Congress returns on Monday for a session expected to last three or four weeks. Lawmakers say they will focus on energy legislation, essential spending bills and efforts to revive the economy and to create jobs.
The fight over the children’s insurance program prefigures a larger legislative debate, expected to start next year, over the future of health care and the role of government in providing it.
Representative Rahm Emanuel of Illinois, chairman of the House Democratic Caucus, said: “We are not going to change any votes on the children’s health insurance bill. We still don’t have enough to override a veto. Those who opposed this bill can face the voters and explain why they believe 10 million kids should not get health coverage.”

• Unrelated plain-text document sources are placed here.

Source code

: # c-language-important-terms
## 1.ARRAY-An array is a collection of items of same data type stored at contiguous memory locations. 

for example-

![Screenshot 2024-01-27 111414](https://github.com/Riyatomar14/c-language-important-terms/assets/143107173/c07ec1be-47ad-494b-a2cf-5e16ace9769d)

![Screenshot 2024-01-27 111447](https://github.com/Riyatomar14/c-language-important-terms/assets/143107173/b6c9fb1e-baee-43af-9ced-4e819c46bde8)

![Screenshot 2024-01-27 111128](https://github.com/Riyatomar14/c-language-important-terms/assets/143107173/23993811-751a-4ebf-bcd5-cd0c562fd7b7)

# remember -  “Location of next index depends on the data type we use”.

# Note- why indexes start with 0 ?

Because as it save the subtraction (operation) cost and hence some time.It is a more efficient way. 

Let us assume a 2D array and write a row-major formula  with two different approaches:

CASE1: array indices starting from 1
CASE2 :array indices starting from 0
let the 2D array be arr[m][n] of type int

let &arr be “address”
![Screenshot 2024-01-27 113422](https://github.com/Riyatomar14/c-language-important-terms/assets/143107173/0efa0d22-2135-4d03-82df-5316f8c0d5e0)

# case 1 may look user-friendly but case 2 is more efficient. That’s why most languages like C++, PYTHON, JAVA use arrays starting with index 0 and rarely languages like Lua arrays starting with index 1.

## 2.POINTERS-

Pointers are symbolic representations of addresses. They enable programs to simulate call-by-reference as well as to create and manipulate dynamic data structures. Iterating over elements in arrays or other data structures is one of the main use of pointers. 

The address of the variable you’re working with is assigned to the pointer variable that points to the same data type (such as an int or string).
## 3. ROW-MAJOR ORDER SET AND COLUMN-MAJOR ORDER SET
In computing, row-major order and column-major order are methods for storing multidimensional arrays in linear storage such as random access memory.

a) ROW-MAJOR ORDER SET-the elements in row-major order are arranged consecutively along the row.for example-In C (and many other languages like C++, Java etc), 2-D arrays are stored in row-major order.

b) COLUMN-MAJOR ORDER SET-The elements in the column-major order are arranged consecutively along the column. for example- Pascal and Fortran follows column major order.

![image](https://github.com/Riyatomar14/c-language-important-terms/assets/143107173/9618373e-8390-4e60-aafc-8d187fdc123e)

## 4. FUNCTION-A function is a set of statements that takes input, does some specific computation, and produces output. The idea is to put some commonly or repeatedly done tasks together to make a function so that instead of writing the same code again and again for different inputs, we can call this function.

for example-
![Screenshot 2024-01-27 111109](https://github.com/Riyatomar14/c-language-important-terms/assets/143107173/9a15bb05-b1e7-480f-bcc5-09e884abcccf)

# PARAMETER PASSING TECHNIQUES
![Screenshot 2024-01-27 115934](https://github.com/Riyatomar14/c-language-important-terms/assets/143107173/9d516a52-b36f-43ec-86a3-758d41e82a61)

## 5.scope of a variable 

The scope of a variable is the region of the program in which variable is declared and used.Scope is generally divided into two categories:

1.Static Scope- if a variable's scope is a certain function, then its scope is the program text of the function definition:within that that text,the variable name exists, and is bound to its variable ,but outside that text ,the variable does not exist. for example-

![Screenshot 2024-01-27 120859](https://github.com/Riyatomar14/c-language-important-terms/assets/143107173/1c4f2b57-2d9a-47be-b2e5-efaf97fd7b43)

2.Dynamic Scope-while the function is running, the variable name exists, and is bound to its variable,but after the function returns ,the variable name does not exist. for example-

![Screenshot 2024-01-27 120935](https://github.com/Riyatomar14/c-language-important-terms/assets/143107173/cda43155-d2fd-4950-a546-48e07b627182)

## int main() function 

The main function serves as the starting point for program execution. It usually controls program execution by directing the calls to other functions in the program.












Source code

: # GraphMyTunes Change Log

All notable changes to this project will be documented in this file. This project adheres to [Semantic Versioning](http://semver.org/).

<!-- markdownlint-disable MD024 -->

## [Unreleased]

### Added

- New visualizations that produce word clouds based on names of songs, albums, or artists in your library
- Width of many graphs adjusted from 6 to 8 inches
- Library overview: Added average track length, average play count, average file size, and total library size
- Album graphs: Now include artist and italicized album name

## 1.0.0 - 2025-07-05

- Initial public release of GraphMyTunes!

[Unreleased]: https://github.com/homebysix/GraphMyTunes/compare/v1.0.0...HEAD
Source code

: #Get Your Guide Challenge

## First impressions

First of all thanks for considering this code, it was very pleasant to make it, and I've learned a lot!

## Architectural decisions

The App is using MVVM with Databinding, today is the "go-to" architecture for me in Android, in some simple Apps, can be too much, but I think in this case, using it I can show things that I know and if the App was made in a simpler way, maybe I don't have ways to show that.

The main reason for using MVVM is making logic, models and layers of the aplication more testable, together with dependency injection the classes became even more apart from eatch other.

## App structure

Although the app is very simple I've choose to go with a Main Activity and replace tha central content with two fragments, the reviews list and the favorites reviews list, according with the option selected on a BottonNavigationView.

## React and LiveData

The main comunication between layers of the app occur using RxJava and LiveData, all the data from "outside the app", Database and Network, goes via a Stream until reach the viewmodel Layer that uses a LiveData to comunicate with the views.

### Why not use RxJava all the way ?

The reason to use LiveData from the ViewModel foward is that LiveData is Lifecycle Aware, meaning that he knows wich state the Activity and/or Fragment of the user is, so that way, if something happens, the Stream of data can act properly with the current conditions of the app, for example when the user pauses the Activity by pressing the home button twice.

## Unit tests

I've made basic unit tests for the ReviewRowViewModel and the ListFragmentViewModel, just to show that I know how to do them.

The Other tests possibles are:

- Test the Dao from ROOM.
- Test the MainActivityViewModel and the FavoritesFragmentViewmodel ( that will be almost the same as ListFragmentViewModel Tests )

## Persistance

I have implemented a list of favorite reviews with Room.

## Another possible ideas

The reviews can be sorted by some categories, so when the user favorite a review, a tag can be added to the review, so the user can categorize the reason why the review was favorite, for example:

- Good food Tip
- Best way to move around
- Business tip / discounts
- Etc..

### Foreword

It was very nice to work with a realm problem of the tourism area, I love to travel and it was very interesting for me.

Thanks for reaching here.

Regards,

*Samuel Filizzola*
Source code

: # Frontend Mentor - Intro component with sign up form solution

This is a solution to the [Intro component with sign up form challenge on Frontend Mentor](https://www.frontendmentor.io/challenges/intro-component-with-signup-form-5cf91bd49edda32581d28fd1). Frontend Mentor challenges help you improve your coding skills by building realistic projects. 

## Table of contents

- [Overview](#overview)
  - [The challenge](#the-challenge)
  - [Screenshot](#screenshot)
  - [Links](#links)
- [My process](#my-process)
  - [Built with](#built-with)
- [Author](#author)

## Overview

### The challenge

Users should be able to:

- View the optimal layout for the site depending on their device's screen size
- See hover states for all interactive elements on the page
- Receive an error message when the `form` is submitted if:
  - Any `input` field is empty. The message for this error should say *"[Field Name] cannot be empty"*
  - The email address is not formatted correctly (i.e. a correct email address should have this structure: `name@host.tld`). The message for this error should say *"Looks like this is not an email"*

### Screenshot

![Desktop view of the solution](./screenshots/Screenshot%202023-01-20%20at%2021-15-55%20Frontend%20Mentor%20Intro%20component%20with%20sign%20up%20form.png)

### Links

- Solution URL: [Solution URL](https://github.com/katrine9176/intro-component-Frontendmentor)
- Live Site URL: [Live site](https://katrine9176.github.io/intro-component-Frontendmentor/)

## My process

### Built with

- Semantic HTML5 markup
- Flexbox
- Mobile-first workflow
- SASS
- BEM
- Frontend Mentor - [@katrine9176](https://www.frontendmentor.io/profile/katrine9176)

The child health program has become an issue in some Congressional races. In almost every speech, Kay Barnes, a Democrat running for Congress in northwest Missouri, criticizes Representative Sam Graves, a Republican, for voting against the bill last year. Mr. Graves said the bill would have allowed illegal immigrants and some high-income people to get “free taxpayer-funded health care.”
House Democrats fell 13 votes short of the two-thirds majority needed to override Mr. Bush’s first veto last October, and they were 15 votes short when they tried again in January.
Democrats cited several reasons for their second thoughts about the wisdom of another vote on the child health bill. The cost of the bill has increased, according to the Congressional Budget Office, though the revenues expected from higher tobacco taxes are about the same. Under current rules, Congress would need to find a way to defray the extra cost.
In addition, time is short, and the Congressional calendar is packed with other issues.
Bruce Lesley, president of First Focus, a bipartisan advocacy group for children, said: “We definitely would prefer for Congress to vote on the legislation next year rather than this year. Why would you pass a bill now when, in six months, you could get a better bill covering more uninsured children?”
Since it was created with bipartisan support in 1997, the program has reduced significantly the number of low-income children who are uninsured.
The Census Bureau reported last month that the number of people under 18 without health insurance had decreased, to 8.1 million in 2007, from 8.7 million in the prior year. Economists say the number could climb this year because of the weak economy and rising unemployment.
The Congressional Budget Office estimates that the bill, financed by an increase in tobacco taxes, would reduce the number of uninsured children by 4.4 million by 2013. But at the same time, the budget office says, the bill could encourage some families to substitute public for private coverage, reducing by 2.3 million the number of children who would otherwise have private coverage.
A few House Republicans in tight races might switch sides and vote for the bill, in an effort to win the approbation of voters, Democrats say. But supporters of the bill believe that they would still not have enough votes to override a veto by Mr. Bush.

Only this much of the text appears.